Kansas state Rep.Michael Capps (R), 43, was indicted on more than a dozen counts of making a false statement, bank fraud, wire fraud and money laundering. The U.S. attorney’s office in Kansas said in a statement that Capps is accused of defrauding federal, state, and local agencies of more than $450,000 in COVID-19 business recovery funds.
Both former President Trump and President Biden passed legislation over the course of the pandemic to provide assistance for businesses that could not afford to keep workers on their payroll.
The state’s attorney office said that Capps filed false and fraudulent documents to the Small Business Administration for Economic Injury Disaster Loans to earn pandemic-based loan assistance.

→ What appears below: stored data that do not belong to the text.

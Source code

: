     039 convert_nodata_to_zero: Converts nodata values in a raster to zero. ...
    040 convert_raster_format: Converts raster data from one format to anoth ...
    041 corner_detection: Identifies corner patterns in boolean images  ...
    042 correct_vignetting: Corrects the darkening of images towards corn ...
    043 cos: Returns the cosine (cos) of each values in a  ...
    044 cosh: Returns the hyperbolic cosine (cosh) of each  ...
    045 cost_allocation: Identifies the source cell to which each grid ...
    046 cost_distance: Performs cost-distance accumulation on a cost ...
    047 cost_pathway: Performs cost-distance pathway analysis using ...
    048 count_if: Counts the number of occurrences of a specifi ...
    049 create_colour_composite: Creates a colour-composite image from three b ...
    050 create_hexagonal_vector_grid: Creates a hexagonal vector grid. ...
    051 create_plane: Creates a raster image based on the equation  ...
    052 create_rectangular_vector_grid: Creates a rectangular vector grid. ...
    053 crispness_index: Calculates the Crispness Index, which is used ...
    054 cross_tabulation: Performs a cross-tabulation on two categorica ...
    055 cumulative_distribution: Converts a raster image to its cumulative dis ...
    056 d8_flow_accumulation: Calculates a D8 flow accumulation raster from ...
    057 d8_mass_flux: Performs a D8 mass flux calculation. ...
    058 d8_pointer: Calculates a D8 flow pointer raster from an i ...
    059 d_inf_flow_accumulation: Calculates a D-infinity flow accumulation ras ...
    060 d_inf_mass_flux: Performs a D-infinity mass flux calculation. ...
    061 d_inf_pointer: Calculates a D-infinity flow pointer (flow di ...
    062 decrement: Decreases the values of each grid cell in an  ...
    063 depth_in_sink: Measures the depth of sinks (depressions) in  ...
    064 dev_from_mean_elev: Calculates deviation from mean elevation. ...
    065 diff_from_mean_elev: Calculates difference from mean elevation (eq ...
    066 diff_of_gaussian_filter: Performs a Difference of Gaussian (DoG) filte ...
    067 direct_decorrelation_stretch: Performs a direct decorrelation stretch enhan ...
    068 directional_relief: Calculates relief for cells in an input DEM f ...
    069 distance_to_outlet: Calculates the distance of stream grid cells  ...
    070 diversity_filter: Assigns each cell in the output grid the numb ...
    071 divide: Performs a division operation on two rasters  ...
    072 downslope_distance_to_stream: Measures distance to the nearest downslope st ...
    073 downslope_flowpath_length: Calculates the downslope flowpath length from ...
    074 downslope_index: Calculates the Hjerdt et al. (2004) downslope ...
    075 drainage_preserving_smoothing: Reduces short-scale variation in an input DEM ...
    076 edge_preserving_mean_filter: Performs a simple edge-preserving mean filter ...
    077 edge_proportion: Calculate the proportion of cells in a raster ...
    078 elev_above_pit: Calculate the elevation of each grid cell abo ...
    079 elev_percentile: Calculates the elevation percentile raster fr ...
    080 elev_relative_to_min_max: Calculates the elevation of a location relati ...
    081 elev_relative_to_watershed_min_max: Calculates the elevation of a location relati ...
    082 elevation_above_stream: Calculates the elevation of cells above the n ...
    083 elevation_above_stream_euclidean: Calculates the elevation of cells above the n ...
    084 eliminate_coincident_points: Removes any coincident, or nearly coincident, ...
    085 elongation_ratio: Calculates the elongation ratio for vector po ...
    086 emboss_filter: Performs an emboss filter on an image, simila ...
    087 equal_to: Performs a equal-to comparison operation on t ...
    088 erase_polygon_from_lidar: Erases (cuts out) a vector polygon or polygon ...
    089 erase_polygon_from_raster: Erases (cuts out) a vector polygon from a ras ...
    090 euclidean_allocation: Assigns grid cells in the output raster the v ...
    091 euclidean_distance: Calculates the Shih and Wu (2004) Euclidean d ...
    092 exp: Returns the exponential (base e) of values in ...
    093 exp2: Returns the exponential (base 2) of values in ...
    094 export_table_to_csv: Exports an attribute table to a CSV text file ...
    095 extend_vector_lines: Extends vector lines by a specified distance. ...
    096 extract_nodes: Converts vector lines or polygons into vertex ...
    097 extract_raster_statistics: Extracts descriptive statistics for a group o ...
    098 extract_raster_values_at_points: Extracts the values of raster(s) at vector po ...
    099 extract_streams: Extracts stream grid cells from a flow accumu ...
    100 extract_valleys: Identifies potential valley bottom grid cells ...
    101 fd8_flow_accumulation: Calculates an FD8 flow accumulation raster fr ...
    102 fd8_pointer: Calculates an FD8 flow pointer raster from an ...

Prosecutors also alleged that Capps defrauded the Kansas Department of Commerce for Small Business Working Capital and Sedgwick County’s CARES Act grants program.

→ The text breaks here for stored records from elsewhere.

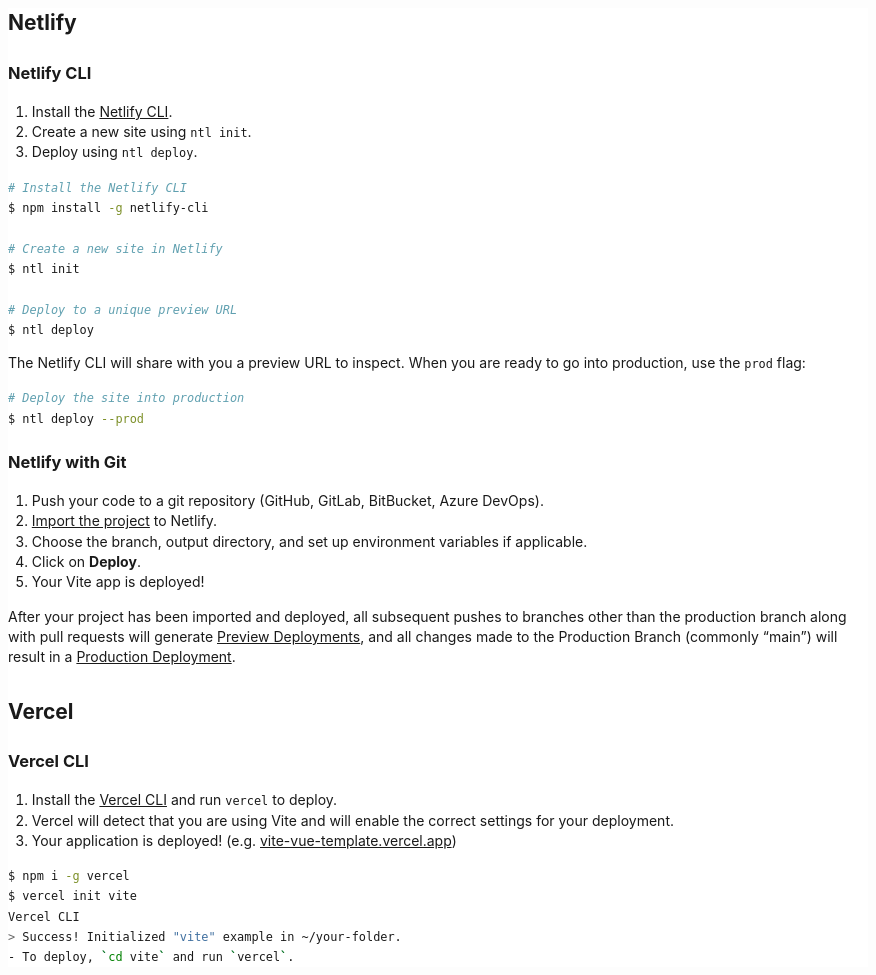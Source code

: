 ## Netlify

### Netlify CLI

1. Install the [Netlify CLI](https://cli.netlify.com/).
2. Create a new site using `ntl init`.
3. Deploy using `ntl deploy`.

```bash
# Install the Netlify CLI
$ npm install -g netlify-cli

# Create a new site in Netlify
$ ntl init

# Deploy to a unique preview URL
$ ntl deploy
```

The Netlify CLI will share with you a preview URL to inspect. When you are ready to go into production, use the `prod` flag:

```bash
# Deploy the site into production
$ ntl deploy --prod
```

### Netlify with Git

1. Push your code to a git repository (GitHub, GitLab, BitBucket, Azure DevOps).
2. [Import the project](https://app.netlify.com/start) to Netlify.
3. Choose the branch, output directory, and set up environment variables if applicable.
4. Click on **Deploy**.
5. Your Vite app is deployed!

After your project has been imported and deployed, all subsequent pushes to branches other than the production branch along with pull requests will generate [Preview Deployments](https://docs.netlify.com/site-deploys/deploy-previews/), and all changes made to the Production Branch (commonly “main”) will result in a [Production Deployment](https://docs.netlify.com/site-deploys/overview/#definitions).

## Vercel

### Vercel CLI

1. Install the [Vercel CLI](https://vercel.com/cli) and run `vercel` to deploy.
2. Vercel will detect that you are using Vite and will enable the correct settings for your deployment.
3. Your application is deployed! (e.g. [vite-vue-template.vercel.app](https://vite-vue-template.vercel.app/))

```bash
$ npm i -g vercel
$ vercel init vite
Vercel CLI
> Success! Initialized "vite" example in ~/your-folder.
- To deploy, `cd vite` and run `vercel`.
```
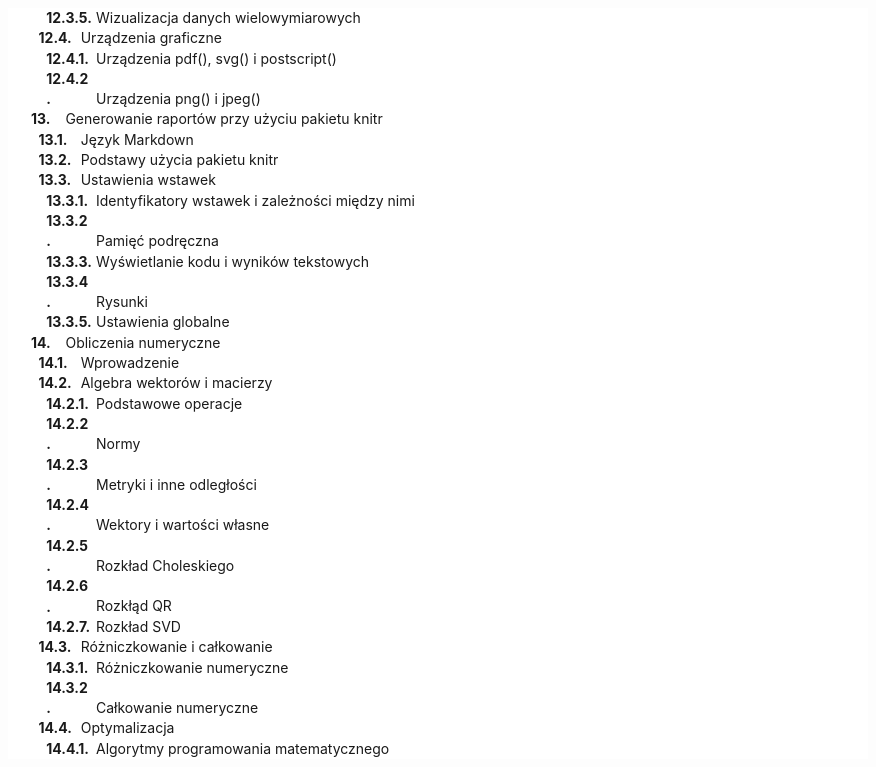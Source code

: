 <div><span style='width: 6ex; padding-left: 0; margin-left: 5ex;  display: inline-block; font-weight: bold;'>12.3.5.</span> <span style='margin-left: 0'>Wizualizacja danych wielowymiarowych</span></div>
<div><span style='width: 5ex; padding-left: 0; margin-left: 4ex;  display: inline-block; font-weight: bold;'>12.4.</span> <span style='margin-left: 0'>Urządzenia graficzne</span></div>
<div><span style='width: 6ex; padding-left: 0; margin-left: 5ex;  display: inline-block; font-weight: bold;'>12.4.1.</span> <span style='margin-left: 0'>Urządzenia pdf(), svg() i postscript()</span></div>
<div><span style='width: 6ex; padding-left: 0; margin-left: 5ex;  display: inline-block; font-weight: bold;'>12.4.2.</span> <span style='margin-left: 0'>Urządzenia png() i jpeg()</span></div>
<div><span style='width: 4ex; padding-left: 0; margin-left: 3ex;  display: inline-block; font-weight: bold;'>13.</span> <span style='margin-left: 0'>Generowanie raportów przy użyciu pakietu knitr</span></div>
<div><span style='width: 5ex; padding-left: 0; margin-left: 4ex;  display: inline-block; font-weight: bold;'>13.1.</span> <span style='margin-left: 0'>Język Markdown</span></div>
<div><span style='width: 5ex; padding-left: 0; margin-left: 4ex;  display: inline-block; font-weight: bold;'>13.2.</span> <span style='margin-left: 0'>Podstawy użycia pakietu knitr</span></div>
<div><span style='width: 5ex; padding-left: 0; margin-left: 4ex;  display: inline-block; font-weight: bold;'>13.3.</span> <span style='margin-left: 0'>Ustawienia wstawek</span></div>
<div><span style='width: 6ex; padding-left: 0; margin-left: 5ex;  display: inline-block; font-weight: bold;'>13.3.1.</span> <span style='margin-left: 0'>Identyfikatory wstawek i zależności między nimi</span></div>
<div><span style='width: 6ex; padding-left: 0; margin-left: 5ex;  display: inline-block; font-weight: bold;'>13.3.2.</span> <span style='margin-left: 0'>Pamięć podręczna</span></div>
<div><span style='width: 6ex; padding-left: 0; margin-left: 5ex;  display: inline-block; font-weight: bold;'>13.3.3.</span> <span style='margin-left: 0'>Wyświetlanie kodu i wyników tekstowych</span></div>
<div><span style='width: 6ex; padding-left: 0; margin-left: 5ex;  display: inline-block; font-weight: bold;'>13.3.4.</span> <span style='margin-left: 0'>Rysunki</span></div>
<div><span style='width: 6ex; padding-left: 0; margin-left: 5ex;  display: inline-block; font-weight: bold;'>13.3.5.</span> <span style='margin-left: 0'>Ustawienia globalne</span></div>
<div><span style='width: 4ex; padding-left: 0; margin-left: 3ex;  display: inline-block; font-weight: bold;'>14.</span> <span style='margin-left: 0'>Obliczenia numeryczne</span></div>
<div><span style='width: 5ex; padding-left: 0; margin-left: 4ex;  display: inline-block; font-weight: bold;'>14.1.</span> <span style='margin-left: 0'>Wprowadzenie</span></div>
<div><span style='width: 5ex; padding-left: 0; margin-left: 4ex;  display: inline-block; font-weight: bold;'>14.2.</span> <span style='margin-left: 0'>Algebra wektorów i macierzy</span></div>
<div><span style='width: 6ex; padding-left: 0; margin-left: 5ex;  display: inline-block; font-weight: bold;'>14.2.1.</span> <span style='margin-left: 0'>Podstawowe operacje</span></div>
<div><span style='width: 6ex; padding-left: 0; margin-left: 5ex;  display: inline-block; font-weight: bold;'>14.2.2.</span> <span style='margin-left: 0'>Normy</span></div>
<div><span style='width: 6ex; padding-left: 0; margin-left: 5ex;  display: inline-block; font-weight: bold;'>14.2.3.</span> <span style='margin-left: 0'>Metryki i inne odległości</span></div>
<div><span style='width: 6ex; padding-left: 0; margin-left: 5ex;  display: inline-block; font-weight: bold;'>14.2.4.</span> <span style='margin-left: 0'>Wektory i wartości własne</span></div>
<div><span style='width: 6ex; padding-left: 0; margin-left: 5ex;  display: inline-block; font-weight: bold;'>14.2.5.</span> <span style='margin-left: 0'>Rozkład Choleskiego</span></div>
<div><span style='width: 6ex; padding-left: 0; margin-left: 5ex;  display: inline-block; font-weight: bold;'>14.2.6.</span> <span style='margin-left: 0'>Rozkłąd QR</span></div>
<div><span style='width: 6ex; padding-left: 0; margin-left: 5ex;  display: inline-block; font-weight: bold;'>14.2.7.</span> <span style='margin-left: 0'>Rozkład SVD</span></div>
<div><span style='width: 5ex; padding-left: 0; margin-left: 4ex;  display: inline-block; font-weight: bold;'>14.3.</span> <span style='margin-left: 0'>Różniczkowanie i całkowanie</span></div>
<div><span style='width: 6ex; padding-left: 0; margin-left: 5ex;  display: inline-block; font-weight: bold;'>14.3.1.</span> <span style='margin-left: 0'>Różniczkowanie numeryczne</span></div>
<div><span style='width: 6ex; padding-left: 0; margin-left: 5ex;  display: inline-block; font-weight: bold;'>14.3.2.</span> <span style='margin-left: 0'>Całkowanie numeryczne</span></div>
<div><span style='width: 5ex; padding-left: 0; margin-left: 4ex;  display: inline-block; font-weight: bold;'>14.4.</span> <span style='margin-left: 0'>Optymalizacja</span></div>
<div><span style='width: 6ex; padding-left: 0; margin-left: 5ex;  display: inline-block; font-weight: bold;'>14.4.1.</span> <span style='margin-left: 0'>Algorytmy programowania matematycznego</span></div>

According to a report from The Associated Press, Capps allegedly added to the number of employees he claimed he had at his two businesses and a sports foundation to claim funding for the workers he did not have.
Capps was embroiled in controversy last year in connection to a plot for a smear campaign against Wichita, Kan., Mayor Brandon Whipple (D), according to the wire service. A recording leaked of Capps and two Wichita-area GOP officials discussing a way to frame another Republican for an ad that falsely claimed Whipple was accused of sexual assault.
Assistant U.S. Attorney Alan Metzger is prosecuting the case, the Department of Justice’s statement noted.